Ça s’amorce, Ça s’amorce derrière l’oreille. Ça s’amorce, Ça se fera tout seul. Rien précipiter. Ne rien chercher. Laisser venir. Il ne faut pas que la langue se crispe, il ne faut pas que la langue se crispe, derrière les dents. Où ça s’irrite. Ça brûle et ça enfle et ça prend tout l’espace dont on avait besoin. La laisser souple, la langue, la laisser souple. Laisser siffler l’espace, laisser siffler l’espace entre, entre les dents de devant. Sans début et sans fin. Entre. Le Milieu. L’entre-deux. De la tranche, de la couche, fractionnable, infiniment. Kaléidoscope de cils humides entrouverts, l’entre-deux paupières. Le vide qui dessine les sympathies, la cerne qui frôle le contour, laisser affleurer, laisser l’amorphe gonfler, les possibles lever. La pâte ne se brusque pas. Ronronnement derrière de son, interstice de strates, annulation de sinusoïdes. Tempo battant. Tempo battant. Sous les frênes, sans les frênes, sous les frênes, entre les branches, poils de chatons dans les cheveux, boules de gratons en bas du jean.
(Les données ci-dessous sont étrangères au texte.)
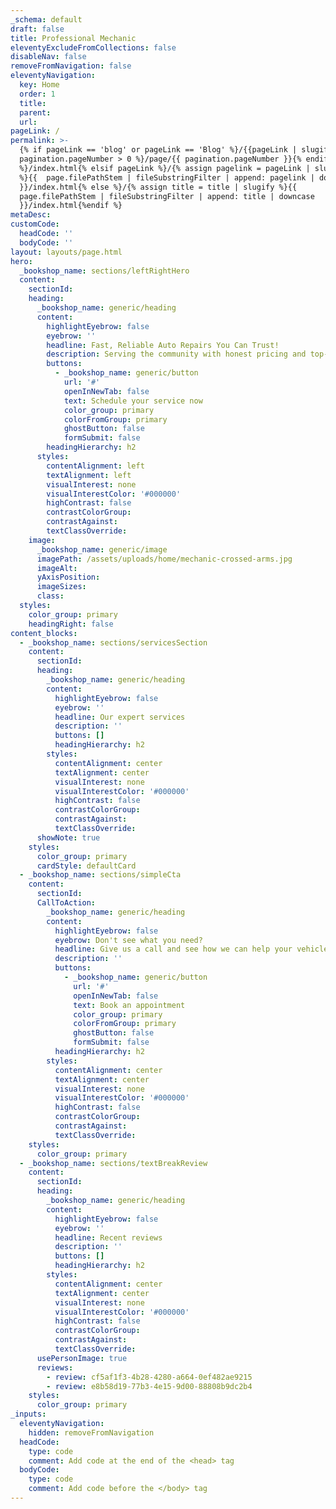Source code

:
 ```yaml
---
_schema: default
draft: false
title: Professional Mechanic
eleventyExcludeFromCollections: false
disableNav: false
removeFromNavigation: false
eleventyNavigation:
  key: Home
  order: 1
  title:
  parent:
  url:
pageLink: /
permalink: >-
  {% if pageLink == 'blog' or pageLink == 'Blog' %}/{{pageLink | slugify}}{% if
  pagination.pageNumber > 0 %}/page/{{ pagination.pageNumber }}{% endif
  %}/index.html{% elsif pageLink %}/{% assign pagelink = pageLink | slugify
  %}{{  page.filePathStem | fileSubstringFilter | append: pagelink | downcase
  }}/index.html{% else %}/{% assign title = title | slugify %}{{
  page.filePathStem | fileSubstringFilter | append: title | downcase
  }}/index.html{%endif %}
metaDesc:
customCode:
  headCode: ''
  bodyCode: ''
layout: layouts/page.html
hero:
  _bookshop_name: sections/leftRightHero
  content:
    sectionId:
    heading:
      _bookshop_name: generic/heading
      content:
        highlightEyebrow: false
        eyebrow: ''
        headline: Fast, Reliable Auto Repairs You Can Trust!
        description: Serving the community with honest pricing and top-notch service.
        buttons:
          - _bookshop_name: generic/button
            url: '#'
            openInNewTab: false
            text: Schedule your service now
            color_group: primary
            colorFromGroup: primary
            ghostButton: false
            formSubmit: false
        headingHierarchy: h2
      styles:
        contentAlignment: left
        textAlignment: left
        visualInterest: none
        visualInterestColor: '#000000'
        highContrast: false
        contrastColorGroup:
        contrastAgainst:
        textClassOverride:
    image:
      _bookshop_name: generic/image
      imagePath: /assets/uploads/home/mechanic-crossed-arms.jpg
      imageAlt:
      yAxisPosition:
      imageSizes:
      class:
  styles:
    color_group: primary
    headingRight: false
content_blocks:
  - _bookshop_name: sections/servicesSection
    content:
      sectionId:
      heading:
        _bookshop_name: generic/heading
        content:
          highlightEyebrow: false
          eyebrow: ''
          headline: Our expert services
          description: ''
          buttons: []
          headingHierarchy: h2
        styles:
          contentAlignment: center
          textAlignment: center
          visualInterest: none
          visualInterestColor: '#000000'
          highContrast: false
          contrastColorGroup:
          contrastAgainst:
          textClassOverride:
      showNote: true
    styles:
      color_group: primary
      cardStyle: defaultCard
  - _bookshop_name: sections/simpleCta
    content:
      sectionId:
      CallToAction:
        _bookshop_name: generic/heading
        content:
          highlightEyebrow: false
          eyebrow: Don't see what you need?
          headline: Give us a call and see how we can help your vehicle
          description: ''
          buttons:
            - _bookshop_name: generic/button
              url: '#'
              openInNewTab: false
              text: Book an appointment
              color_group: primary
              colorFromGroup: primary
              ghostButton: false
              formSubmit: false
          headingHierarchy: h2
        styles:
          contentAlignment: center
          textAlignment: center
          visualInterest: none
          visualInterestColor: '#000000'
          highContrast: false
          contrastColorGroup:
          contrastAgainst:
          textClassOverride:
    styles:
      color_group: primary
  - _bookshop_name: sections/textBreakReview
    content:
      sectionId:
      heading:
        _bookshop_name: generic/heading
        content:
          highlightEyebrow: false
          eyebrow: ''
          headline: Recent reviews
          description: ''
          buttons: []
          headingHierarchy: h2
        styles:
          contentAlignment: center
          textAlignment: center
          visualInterest: none
          visualInterestColor: '#000000'
          highContrast: false
          contrastColorGroup:
          contrastAgainst:
          textClassOverride:
      usePersonImage: true
      reviews:
        - review: cf5af1f3-4b28-4280-a664-0ef482ae9215
        - review: e8b58d19-77b3-4e15-9d00-88808b9dc2b4
    styles:
      color_group: primary
_inputs:
  eleventyNavigation:
    hidden: removeFromNavigation
  headCode:
    type: code
    comment: Add code at the end of the <head> tag
  bodyCode:
    type: code
    comment: Add code before the </body> tag
---
```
Le petit bruit du sable quand la tête est sous l’eau. Reflet du fond de piscine. Ça s’irise et ça moire. Ne pas fixer les reflets, jamais, jamais dans les yeux. Laisser filer l’écho, laisser filer, l’écho qui sans vide meurt,
l’écho qui ne naît que dans le creux, quand on passe du concave au convexe. Ça s’emboîte, sans dessiner. Il faut laisser saliver, Laisser passer les murmures, les murmures entre les choses, les murmures d’entre les mots. L’obsession du vent : le vent se glisse entre, il siffle le vide, il siffle, s’il est assez léger. Le vent est infini, l’infini des possibles, refuser le choix, le refuser, ne pas faire, pour laisser entrevoir tout ce qui pourrait être fait. Préférer ne pas, bien sûr, l’ennui n’existe que chez ceux qui voudraient faire ou avoir fait. La misère pousse en rhizome, c’est une mauvaise herbe aux toutes petites fleurs rouges qui ne prolifère que si l’on en bouture le bon bout. Les mailles du réseau ne se dessinent que grâce à l’existence des trous du filet. Pas de trous, pas de mailles. Essaimer, laisser contaminer, imprégner influer. Laisser la bouteille pour en récolter la lie, mi fluide mi solide. Ne pas entraver le flux, le flux de rien qui filtre entre les pores. Les pores de la peau. La porosité, le trou de l’éponge, le coin de l’œil, celui qui voit l’espace-entre, le trois-quarts dos. L’angle mort du derrière de la tête. Le laisser cohabiter, l’espace-entre, ne pas le corrompre, ne pas le tordre, ne pas le mordre, ne pas le toucher. L’espace-entre suffit. L’entre-temps de l’espace-entre. L’entre-temps de la suspension sans point.